Most people have the DIC with speedometer displayed, so the analog speedometer is not something you ever really look at. I bet if you look you can only see half the analog speedo gauge, I will have to check I think its that way in almost all seating/wheel positions.

I acutally wonder some times how all these youtube videos the guys get such unobstructed views of the gauges.


----------



## NickD (Dec 10, 2011)

Ha, my wife doesn't have any problems seeing the analog speedometer, but she is 5' 2" tall. She is also accustomed to the cruise control button being at the end of the directional signal level, plays with that and really messes up the display. We haven't spent time on how to use that thing yet.

She is not totally inept, put a Bluetooth icon on the home page of her smartphone, clicks that off when making a call while riding. Tends to yell using the radio's bluetooth, so do I. Does take a bit to get use to these things, in particular if you have been driving GM cars for the last 40 years with the cruise control on the directional lever. Another thing where I need retraining, is not bumping the off button on the steering wheel.

Please the radio still has volume and tuning knobs on it, go nuts with an aftermarket radio in my motorhome. After it sits over the winter months, can't even remember how to turn the darn thing on and forget about how to tune a station on it. Have to reread the owners manual. Least I have learned how to contact OnStar, do that automatically by accidentally hitting that blue button when adjusting the mirror at night. But now, getting credit card offers, $12.95 per month was the latest. May consider it if they drop it down to a buck.


----------



## obermd (Mar 3, 2012)

I just completed my 30 mile drive home. I have absolutely no problems seeing any part of my instrument cluster when on a reasonably straight road. For those of you who are having problems have you adjusted both the telescoping (front to back) and height options on your steering wheels? I'm 5'10" and had to adjust both. Also, I checked for reflective surfaces on the steering wheel and column. There are none. The only way I can see to get glare in my ECO is for the sun to be at just the right angle behind me to directly reflect off the cluster plexiglass, which basically means it would have to be shining from almost directly behind me.

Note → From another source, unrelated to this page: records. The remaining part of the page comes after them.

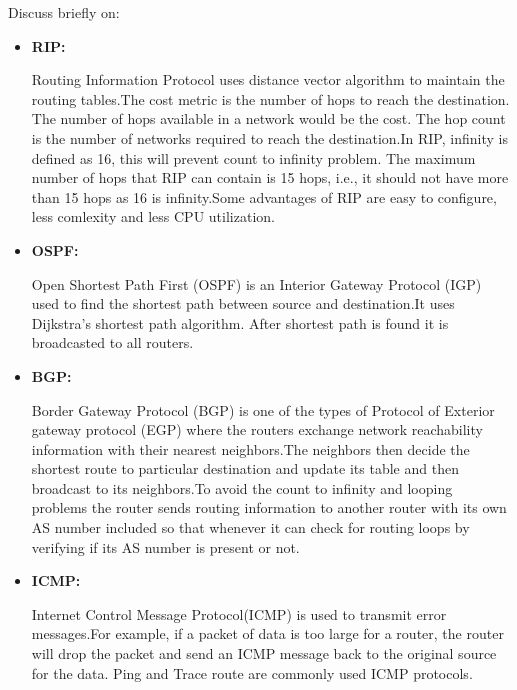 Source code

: \documentclass[a4paper,11pt]{article}
\begin{document}

\begin{Q}
    {
        Discuss briefly on:
    }
\end{Q}
\begin{A}
    {
        \begin{itemize}
            \item {\Large \textbf{ RIP:}}

                  Routing Information Protocol uses distance vector algorithm to maintain the routing tables.The cost metric is the number of hops to reach the destination. The number of hops available in a network would be the cost. The hop count is the number of networks required to reach the destination.In RIP, infinity is defined as 16, this will prevent count to infinity problem. The maximum number of hops that RIP can contain is 15 hops, i.e., it should not have more than 15 hops as 16 is infinity.Some advantages of RIP are easy to configure, less comlexity and less CPU utilization.



            \item {\Large \textbf{ OSPF:}}

                  Open Shortest Path First (OSPF) is an Interior Gateway Protocol (IGP) used to find the shortest path between source and destination.It uses Dijkstra's shortest path algorithm. After shortest path is found it is broadcasted to all routers.


            \item {\Large \textbf{ BGP:}}

                  Border Gateway Protocol (BGP) is one of the types of Protocol of Exterior gateway protocol (EGP) where the routers exchange network reachability information with their nearest neighbors.The neighbors then decide the shortest route to particular destination and update its table and then broadcast to its neighbors.To avoid
                  the count to infinity and looping problems the router sends routing information to another router with its own AS number included so that whenever it can check for routing loops by verifying if its AS number is present or not.


            \item {\Large \textbf{ ICMP:}}

                  Internet Control Message Protocol(ICMP) is used to transmit error messages.For example, if a packet of data is too large for a router, the router will drop the packet and send an ICMP message back to the original source for the data. Ping and Trace route are commonly used ICMP protocols.

        \end{itemize}
    }
\end{A}
\end{document}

The radio is a whole different story, but I really don't care if it's glared or washed out since I almost never look at it - I use the steering wheel controls. I do find it interesting that for all the media hoopla about the green on black lettering and images, this color scheme is one of the most resistent to sun glare.


----------



## Mikeske (Jun 19, 2012)

obermd said:


> I do find it interesting that for all the media hoopla about the green on black lettering and images, this color scheme is one of the most resistent to sun glare.


 Thats green on black, it looks blue on black to me. OPPS I am green blue color blind and different things look green when they are blue and the same for green when they are blue. I drive folks nuts as I have normal color vision outdoors but any florescent lighting totally fools my color vision. I do have to agree that the speedometer is in the wrong place in the instrument cluster, as I am 6'5" tall and the I can not find the proper adjustment to clearly see the analog speedometer.


----------



## obermd (Mar 3, 2012)

Green/Blue color blindness would definitely make the center "infotainment" screen harder to see. At 6'5" I'm not sure you could see the top of either of the analog dials because of the light shrouds. I've driven cars where I couldn't see the top of the analog dials and it's definitely annoying. As for side to side, if you're sitting with the DIC directly ahead of you you should have a clear view of both analog dials or both should be obstructed symetrically with the inner portion lopped off by the dial shroud and/or outer portion covered by the steering wheel, depending on how close or far you are sitting from the console. Sitting to one side like a lot of people seem to will cause one or the other to be obstructed.


----------



## spacedout (Dec 7, 2010)

obermd said:


> Sitting to one side like a lot of people seem to will cause one or the other to be obstructed.


Thats not the problem, I am sitting very centered in my seat. With the wheel telescoped all the way out & down & my power seat set back 3/4 of the way back but not down super low the wheel is blocking the entire top & far right have of analog gauge. 

Doing a test tonight the only way I can see all the gauges is if I push the telescope the wheel all the way in & up slightly, which is not the most comfortable position & feels like I am reaching for the wheel, can't move seat forward or I am too close to the pedals. 

Don't even get me started on the lack of entry room between the wheel & door edge, I have not messured it but with wheel fully telescoped & down its about 18inches at best of clearance. I'm about 6ft & under 200lbs but rub the wheel & door edge everytime I get in. Even my 2004 cavalier was an easier car to get in & out of. I should not have to move my wheel just to get out of my car when I am not fat.


----------



## rustinn (Jun 7, 2012)

I believe the LTZ comes standard with the "uplevel" info cluster with chrome bezels rather than painted silver bezels. This uplevel info cluster is also equipped with any RS packaged lower trim.


----------



## spacedout (Dec 7, 2010)

rustinn said:


> I believe the LTZ comes standard with the "uplevel" info cluster with chrome bezels rather than painted silver bezels. This uplevel info cluster is also equipped with any RS packaged lower trim.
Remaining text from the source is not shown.